Roll forward about ten years, you've NOW got a cadre of officers who've spent half a decade or more on actual
warships, they know what they can't do, what they CAN do, and what they WANT to do.
Now, you give the base Fox design, a Stretch treatment. Longer, because it's easier than building it bigger around. This is logically your first actual new-build Cruiser, because it
uses enough of the same parts the guy in charge of it knows what it can do. roughly. you apply your 'lessons learned' and maybe make the armament less of a grab-bag, add a couple more collars, fit some point defenses because it's a
Cruiser or Frigate, or expand the carrier wing (or all the above) but your fundamental is it should be using the same basic materials and a multiple of the same basic machinery-only more of it, because the ship's bigger.
But it WORKS because your captain/admiral doesn't have a whole grab-bag colletion of NEW weapons to learn what they can do, and you've tested everything you're installing in Foxes or 'Kit foxes', with field trials and field use.
It's still not 'Glamorous god of the spaceways' but it's a lot closer, and it's also going to be somewhat free of rookie mistakes at that point.
When you're talking Billions of C-bills of Royal/taxpayer property, that's kind of important. (In canon, of course, AFFC didn't bother to use logic, they had Nu Toyz instead.)
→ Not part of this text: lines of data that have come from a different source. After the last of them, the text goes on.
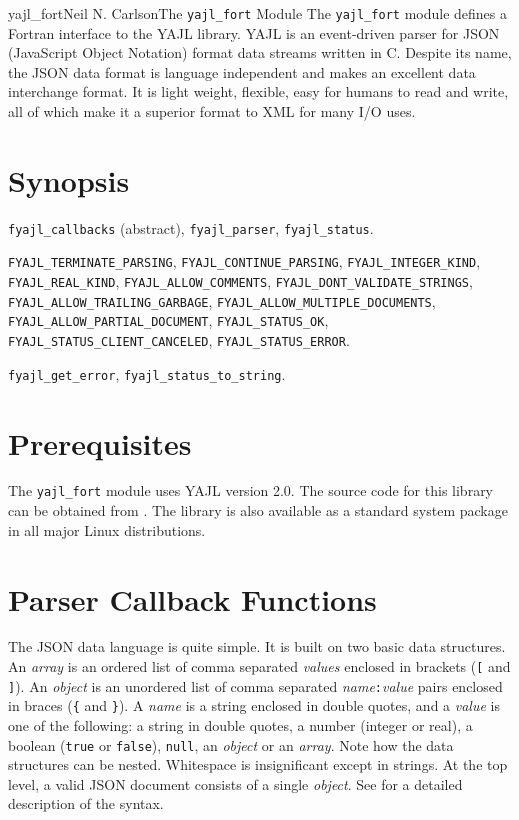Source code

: \documentclass[11pt]{article}
\begin{document}

\begin{Name}{3}{yajl_fort}{Neil N. Carlson}{}{The \texttt{yajl_fort} Module}
The \texttt{yajl_fort} module defines a Fortran interface to the YAJL library.
YAJL is an event-driven parser for JSON (JavaScript Object Notation) format
data streams written in C.  Despite its name, the JSON data format is language
independent and makes an excellent data interchange format. It is light weight,
flexible, easy for humans to read and write, all of which make it a superior
format to XML for many I/O uses.
\end{Name}

\section{Synopsis}
\begin{description}[style=nextline]\raggedright
\item[Derived Types]
  \texttt{fyajl_callbacks} (abstract),
  \texttt{fyajl_parser},
  \texttt{fyajl_status}.
\item[Parameters]
  \texttt{FYAJL_TERMINATE_PARSING},
  \texttt{FYAJL_CONTINUE_PARSING},
  \texttt{FYAJL_INTEGER_KIND},
  \texttt{FYAJL_REAL_KIND},
  \texttt{FYAJL_ALLOW_COMMENTS},
  \texttt{FYAJL_DONT_VALIDATE_STRINGS},
  \texttt{FYAJL_ALLOW_TRAILING_GARBAGE},
  \texttt{FYAJL_ALLOW_MULTIPLE_DOCUMENTS},
  \texttt{FYAJL_ALLOW_PARTIAL_DOCUMENT},
  \texttt{FYAJL_STATUS_OK},
  \texttt{FYAJL_STATUS_CLIENT_CANCELED},
  \texttt{FYAJL_STATUS_ERROR}.
\item[Procedures]
  \texttt{fyajl_get_error},
  \texttt{fyajl_status_to_string}.
\end{description}

\section{Prerequisites}
The \texttt{yajl_fort} module uses YAJL version 2.0.  The source code
for this library can be obtained from .
The library is also available as a standard system package in all major
Linux distributions.

\section{Parser Callback Functions}
The JSON data language is quite simple.  It is built on two basic data
structures.  An \emph{array} is an ordered list of comma separated
\emph{values} enclosed in brackets (\texttt{[} and \texttt{]}).
An \emph{object} is an unordered list of comma separated
\emph{name}\texttt{:}\emph{value} pairs enclosed in braces (\texttt{\{}
and \texttt{\}}).  A \emph{name} is a string enclosed in double quotes,
and a \emph{value} is one of the following: a string in double quotes,
a number (integer or real), a boolean (\texttt{true} or
\texttt{false}), \texttt{null}, an \emph{object} or an \emph{array}.
Note how the data structures can be nested.
Whitespace is insignificant except in strings.
At the top level, a valid JSON document consists of a single \emph{object}.
See  for a detailed description of the syntax.
\end{document}
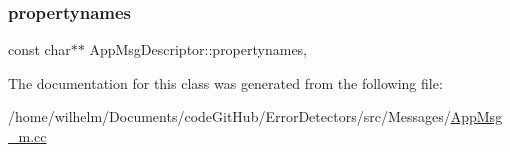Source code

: \subsubsection{\texorpdfstring{propertynames}{propertynames}}
{\footnotesize\ttfamily const char$\ast$$\ast$ App\+Msg\+Descriptor\+::propertynames\hspace{0.3cm}{\ttfamily [mutable]}, {\ttfamily [private]}}



The documentation for this class was generated from the following file\+:\begin{DoxyCompactItemize}
\item 
/home/wilhelm/\+Documents/code\+Git\+Hub/\+Error\+Detectors/src/\+Messages/\hyperlink{_app_msg__m_8cc}{App\+Msg\+\_\+m.\+cc}\end{DoxyCompactItemize}
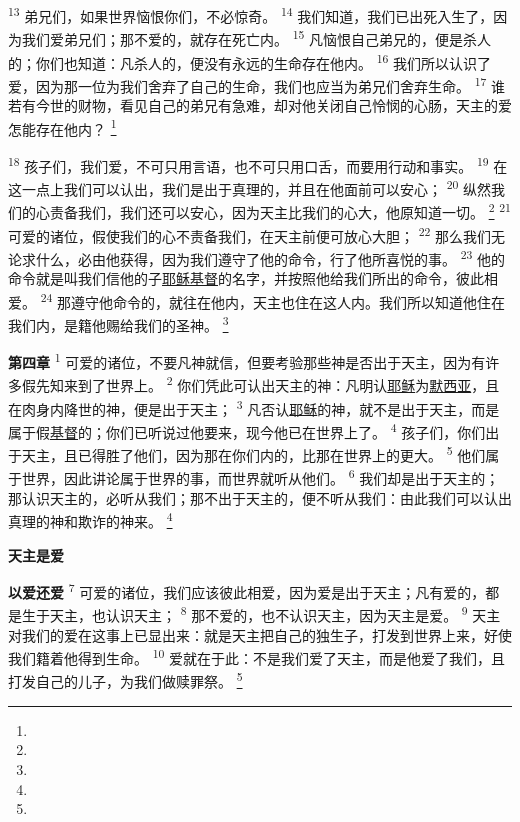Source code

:\begin{multicols}{2}
\textsuperscript{13}
弟兄们，如果世界恼恨你们，不必惊奇。
\textsuperscript{14}
我们知道，我们已出死入生了，因为我们爱弟兄们；那不爱的，就存在死亡内。
\textsuperscript{15}
凡恼恨自己弟兄的，便是杀人的；你们也知道：凡杀人的，便没有永远的生命存在他内。
\textsuperscript{16}
我们所以认识了爱，因为那一位为我们舍弃了自己的生命，我们也应当为弟兄们舍弃生命。
\textsuperscript{17}
谁若有今世的财物，看见自己的弟兄有急难，却对他关闭自己怜悯的心肠，天主的爱怎能存在他内？
\footnote{}

\textsuperscript{18}
孩子们，我们爱，不可只用言语，也不可只用口舌，而要用行动和事实。
\textsuperscript{19}
在这一点上我们可以认出，我们是出于真理的，并且在他面前可以安心；
\textsuperscript{20}
纵然我们的心责备我们，我们还可以安心，因为天主比我们的心大，他原知道一切。
\footnote{}
\textsuperscript{21}
可爱的诸位，假使我们的心不责备我们，在天主前便可放心大胆；
\textsuperscript{22}
那么我们无论求什么，必由他获得，因为我们遵守了他的命令，行了他所喜悦的事。
\textsuperscript{23}
他的命令就是叫我们信他的子\uline{耶稣}\uline{基督}的名字，并按照他给我们所出的命令，彼此相爱。
\textsuperscript{24}
那遵守他命令的，就往在他内，天主也住在这人内。我们所以知道他住在我们内，是籍他赐给我们的圣神。
\footnote{}

\textbf{第四章\quad}
\textsuperscript{1}
可爱的诸位，不要凡神就信，但要考验那些神是否出于天主，因为有许多假先知来到了世界上。
\textsuperscript{2}
你们凭此可认出天主的神：凡明认\uline{耶稣}为\uline{默西亚}，且在肉身内降世的神，便是出于天主；
\textsuperscript{3}
凡否认\uline{耶稣}的神，就不是出于天主，而是属于假\uline{基督}的；你们已听说过他要来，现今他已在世界上了。
\textsuperscript{4}
孩子们，你们出于天主，且已得胜了他们，因为那在你们内的，比那在世界上的更大。
\textsuperscript{5}
他们属于世界，因此讲论属于世界的事，而世界就听从他们。
\textsuperscript{6}
我们却是出于天主的；那认识天主的，必听从我们；那不出于天主的，便不听从我们：由此我们可以认出真理的神和欺诈的神来。
\footnote{}

\begin{center}
	\textbf{\large{\songti 天主是爱}}
\end{center}

\textbf{以爱还爱\quad}
\textsuperscript{7}
可爱的诸位，我们应该彼此相爱，因为爱是出于天主；凡有爱的，都是生于天主，也认识天主；
\textsuperscript{8}
那不爱的，也不认识天主，因为天主是爱。
\textsuperscript{9}
天主对我们的爱在这事上已显出来：就是天主把自己的独生子，打发到世界上来，好使我们籍着他得到生命。
\textsuperscript{10}
爱就在于此：不是我们爱了天主，而是他爱了我们，且打发自己的儿子，为我们做赎罪祭。
\footnote{}


\end{multicols}
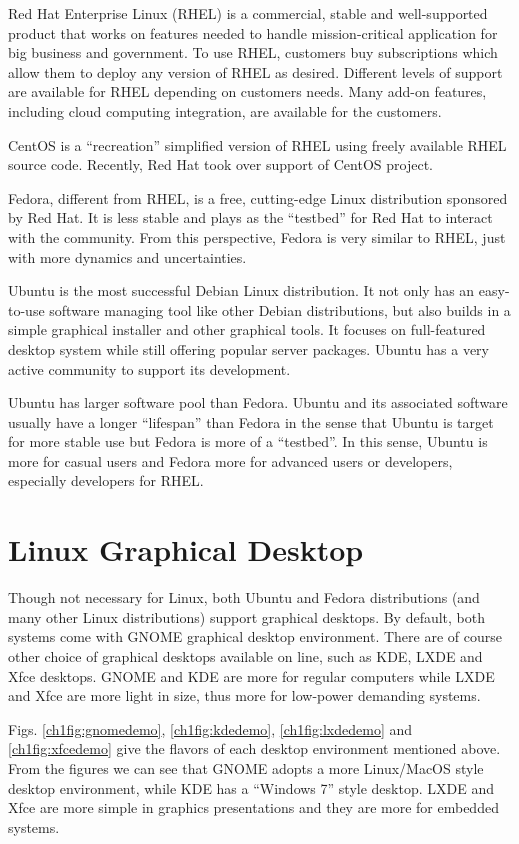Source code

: Red Hat Enterprise Linux (RHEL) is a commercial, stable and well-supported product that works on features needed to handle mission-critical application for big business and government. To use RHEL, customers buy subscriptions which allow them to deploy any version of RHEL as desired. Different levels of support are available for RHEL depending on customers needs. Many add-on features, including cloud computing integration, are available for the customers.

CentOS is a ``recreation'' simplified version of RHEL using freely available RHEL source code. Recently, Red Hat took over support of CentOS project.

Fedora, different from RHEL, is a free, cutting-edge Linux distribution sponsored by Red Hat. It is less stable and plays as the ``testbed'' for Red Hat to interact with the community. From this perspective, Fedora is very similar to RHEL, just with more dynamics and uncertainties.

Ubuntu is the most successful Debian Linux distribution. It not only has an easy-to-use software managing tool like other Debian distributions, but also builds in a simple graphical installer and other graphical tools. It focuses on full-featured desktop system while still offering popular server packages. Ubuntu has a very active community to support its development.

Ubuntu has larger software pool than Fedora. Ubuntu and its associated software usually have a longer ``lifespan'' than Fedora in the sense that Ubuntu is target for more stable use but Fedora is more of a ``testbed''. In this sense, Ubuntu is more for casual users and Fedora more for advanced users or developers, especially developers for RHEL.

\section{Linux Graphical Desktop}

Though not necessary for Linux, both Ubuntu and Fedora distributions (and many other Linux distributions) support graphical desktops. By default, both systems come with GNOME graphical desktop environment. There are of course other choice of graphical desktops available on line, such as KDE, LXDE and Xfce desktops. GNOME and KDE are more for regular computers while LXDE and Xfce are more light in size, thus more for low-power demanding systems.

Figs. \ref{ch1fig:gnomedemo}, \ref{ch1fig:kdedemo}, \ref{ch1fig:lxdedemo} and \ref{ch1fig:xfcedemo} give the flavors of each desktop environment mentioned above. From the figures we can see that GNOME adopts a more Linux/MacOS style desktop environment, while KDE has a ``Windows 7'' style desktop. LXDE and Xfce are more simple in graphics presentations and they are more for embedded systems.

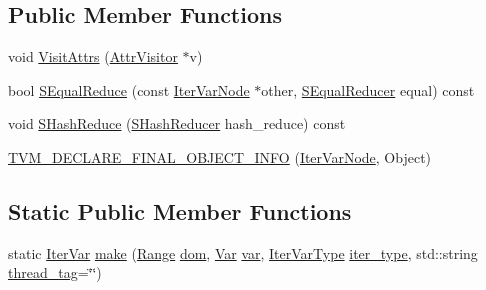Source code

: \subsection*{Public Member Functions}
\begin{DoxyCompactItemize}
\item 
void \hyperlink{classtvm_1_1tir_1_1IterVarNode_adec9071918d696818dc32a6a00e02912}{Visit\+Attrs} (\hyperlink{classtvm_1_1AttrVisitor}{Attr\+Visitor} $\ast$v)
\item 
bool \hyperlink{classtvm_1_1tir_1_1IterVarNode_a3b209909dba431abf8e3227bdb1d9264}{S\+Equal\+Reduce} (const \hyperlink{classtvm_1_1tir_1_1IterVarNode}{Iter\+Var\+Node} $\ast$other, \hyperlink{classtvm_1_1SEqualReducer}{S\+Equal\+Reducer} equal) const 
\item 
void \hyperlink{classtvm_1_1tir_1_1IterVarNode_a9999c87753dd63f5ef156e661fb0b5e8}{S\+Hash\+Reduce} (\hyperlink{classtvm_1_1SHashReducer}{S\+Hash\+Reducer} hash\+\_\+reduce) const 
\item 
\hyperlink{classtvm_1_1tir_1_1IterVarNode_a361e7b4c3504acb0082e355441d4b66e}{T\+V\+M\+\_\+\+D\+E\+C\+L\+A\+R\+E\+\_\+\+F\+I\+N\+A\+L\+\_\+\+O\+B\+J\+E\+C\+T\+\_\+\+I\+N\+FO} (\hyperlink{classtvm_1_1tir_1_1IterVarNode}{Iter\+Var\+Node}, Object)
\end{DoxyCompactItemize}
\subsection*{Static Public Member Functions}
\begin{DoxyCompactItemize}
\item 
static \hyperlink{classtvm_1_1tir_1_1IterVar}{Iter\+Var} \hyperlink{classtvm_1_1tir_1_1IterVarNode_a28086abc1aa0a26a9c171c4bbc99a72e}{make} (\hyperlink{classtvm_1_1Range}{Range} \hyperlink{classtvm_1_1tir_1_1IterVarNode_acd6ca5f580e556a2d022e47900f9fe71}{dom}, \hyperlink{classtvm_1_1tir_1_1Var}{Var} \hyperlink{classtvm_1_1tir_1_1IterVarNode_a09036ef2df09e7caf21e66dcb62675a6}{var}, \hyperlink{namespacetvm_1_1tir_add7d0a6b1dd91f0c3c5dd2f4cf64358e}{Iter\+Var\+Type} \hyperlink{classtvm_1_1tir_1_1IterVarNode_af733200a8afd687584ffb8a52fb6a533}{iter\+\_\+type}, std\+::string \hyperlink{classtvm_1_1tir_1_1IterVarNode_a5557fabe09e48331422c89385cf45966}{thread\+\_\+tag}=\char`\"{}\char`\"{})
\end{DoxyCompactItemize}
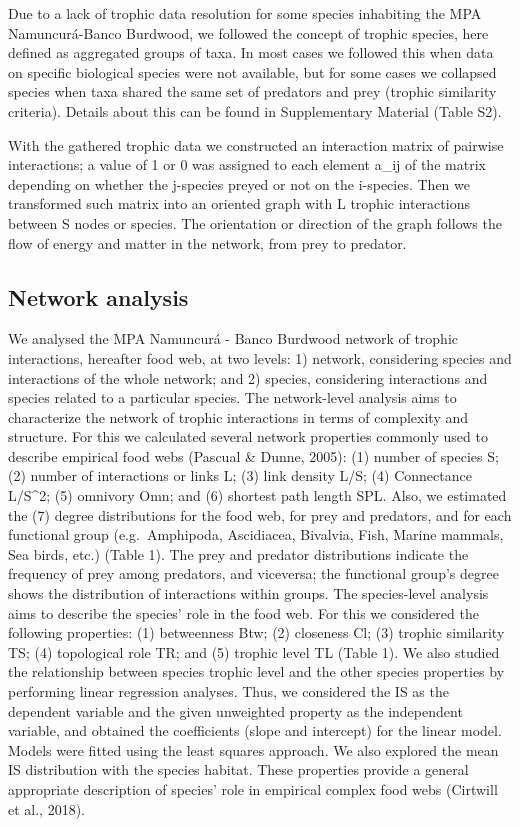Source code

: \documentclass[preprint, 3p,
authoryear]{elsarticle} %
\begin{document}
Due to a lack of trophic data resolution for some species inhabiting the
MPA Namuncurá-Banco Burdwood, we followed the concept of trophic
species, here defined as aggregated groups of taxa. In most cases we
followed this when data on specific biological species were not
available, but for some cases we collapsed species when taxa shared the
same set of predators and prey (trophic similarity criteria). Details
about this can be found in Supplementary Material (Table S2).

With the gathered trophic data we constructed an interaction matrix of
pairwise interactions; a value of 1 or 0 was assigned to each element
a\_ij of the matrix depending on whether the j-species preyed or not on
the i-species. Then we transformed such matrix into an oriented graph
with L trophic interactions between S nodes or species. The orientation
or direction of the graph follows the flow of energy and matter in the
network, from prey to predator.

\hypertarget{network-analysis}{%
\subsection{Network analysis}\label{network-analysis}}

We analysed the MPA Namuncurá - Banco Burdwood network of trophic
interactions, hereafter food web, at two levels: 1) network, considering
species and interactions of the whole network; and 2) species,
considering interactions and species related to a particular species.
The network-level analysis aims to characterize the network of trophic
interactions in terms of complexity and structure. For this we
calculated several network properties commonly used to describe
empirical food webs (Pascual \& Dunne, 2005): (1) number of species S;
(2) number of interactions or links L; (3) link density L/S; (4)
Connectance L/S\^{}2; (5) omnivory Omn; and (6) shortest path length
SPL. Also, we estimated the (7) degree distributions for the food web,
for prey and predators, and for each functional group (e.g.~Amphipoda,
Ascidiacea, Bivalvia, Fish, Marine mammals, Sea birds, etc.) (Table 1).
The prey and predator distributions indicate the frequency of prey among
predators, and viceversa; the functional group's degree shows the
distribution of interactions within groups. The species-level analysis
aims to describe the species' role in the food web. For this we
considered the following properties: (1) betweenness Btw; (2) closeness
Cl; (3) trophic similarity TS; (4) topological role TR; and (5) trophic
level TL (Table 1). We also studied the relationship between species
trophic level and the other species properties by performing linear
regression analyses. Thus, we considered the IS as the dependent
variable and the given unweighted property as the independent variable,
and obtained the coefficients (slope and intercept) for the linear
model. Models were fitted using the least squares approach. We also
explored the mean IS distribution with the species habitat. These
properties provide a general appropriate description of species' role in
empirical complex food webs (Cirtwill et al., 2018).
\end{document}
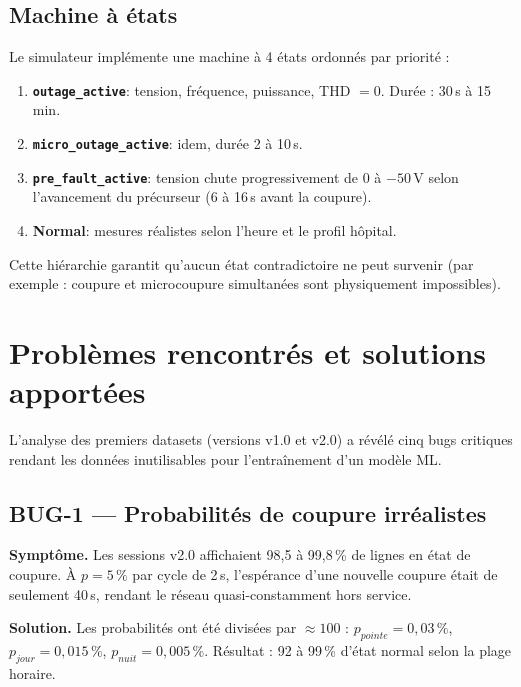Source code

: \documentclass[12pt,a4paper]{article}
\begin{document}
\subsection{Machine à états}

Le simulateur implémente une machine à 4 états ordonnés par priorité :

\begin{enumerate}[label=\arabic*.]
  \item \textbf{\texttt{outage\_active}}: tension, fréquence, puissance, THD $= 0$.
        Durée : 30\,s à 15\,min.
  \item \textbf{\texttt{micro\_outage\_active}}: idem, durée 2 à 10\,s.
  \item \textbf{\texttt{pre\_fault\_active}}: tension chute progressivement de 0 à $-50$\,V
        selon l'avancement du précurseur (6 à 16\,s avant la coupure).
  \item \textbf{Normal}: mesures réalistes selon l'heure et le profil hôpital.
\end{enumerate}

Cette hiérarchie garantit qu'aucun état contradictoire ne peut survenir
(par exemple : coupure et microcoupure simultanées sont physiquement impossibles).

\section{Problèmes rencontrés et solutions apportées}

L'analyse des premiers datasets (versions v1.0 et v2.0) a révélé cinq bugs critiques
rendant les données inutilisables pour l'entraînement d'un modèle ML.

\subsection*{BUG-1 — Probabilités de coupure irréalistes}

\textbf{Symptôme.} Les sessions v2.0 affichaient 98,5 à 99,8\,\% de lignes en état
de coupure. À $p = 5\,\%$ par cycle de 2\,s, l'espérance d'une nouvelle coupure
était de seulement 40\,s, rendant le réseau quasi-constamment hors service.

\textbf{Solution.} Les probabilités ont été divisées par $\approx 100$ :
$p_{pointe} = 0{,}03\,\%$, $p_{jour} = 0{,}015\,\%$, $p_{nuit} = 0{,}005\,\%$.
Résultat : 92 à 99\,\% d'état normal selon la plage horaire.
\end{document}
Your 'learning Cruiser' design lets your now-experienced admiralty with some clue about what they're doing, actually start thinking about "Well, what should the next one be like?" and testing the gear on your production hulls to figure out what nifty new tecky things
work and should be included in the next refit/design.
Meanwhile, it's actually producible, because most of the working bits are already in the supply chain, you already have contractors who know how to make them, crew are easier to train on the stuff because it's standardized, modificaitons can be tracked and documented for improvements and mistakes can be marked down in the 'don't do this again guys' column.
It also shortens your development time, because your production machinery needs less modification to build it, yard crews less retraining time, which in turn makes the guys at the budget office slightly less unhappy with the adrenaline juiced upper class twits making procurement decisions.
This also allows your navy to grow a more sophisticated, realistic, or intelligent Doctrine, preferably one that tells young Naval officers that Ramming is an offense right up there with 'things that may make good people nauseous and will definitely get you cashiered and maybe executed for treason if the court martial board member's had a bad morning'.
So our hypothetical structure begins with modifying the Fox class-because that way you can reuse lessons learned and correct issues on an existing product (wayyy cheaper than clean sheeting it).
It lowers your maintenance and upkeep costs, improves your training and 'readiness rate', and builds
competency in the service.
Competence also builds
Confidence. this is kinda useful to have, confidence means when your admiralty suggests something, the Generals might actually say "yah, that sounds like it might be a good idea' instead of 'are you sure we can't do that with a dropship?'
Confidence impacts funding, oversight, lack of oversight, priority in resupply, priority of support, access to better recruitment candidates, etc.
It's probably the single biggest potential reason nobody rebuilt their naval forces after the FCCW, forget the Jihad, the FCCW demonstrated that nobody knew what to do, or what they were doing with, these extremely expensive assets.
if anything, the Jihad era
underscored it and thus, why dead shipyards weren't replaced and nobody invested in rebuilding that industry in the canon-why spend the megabillions when it's going to be used for a battering ram by some jackass who doesn't know what he's doing? better to invest in the Dropship arm, where at least, if they're dumb the ground officers can pull the choke chain.
Building up logically and you avoid that outcome...at least, in the longer term.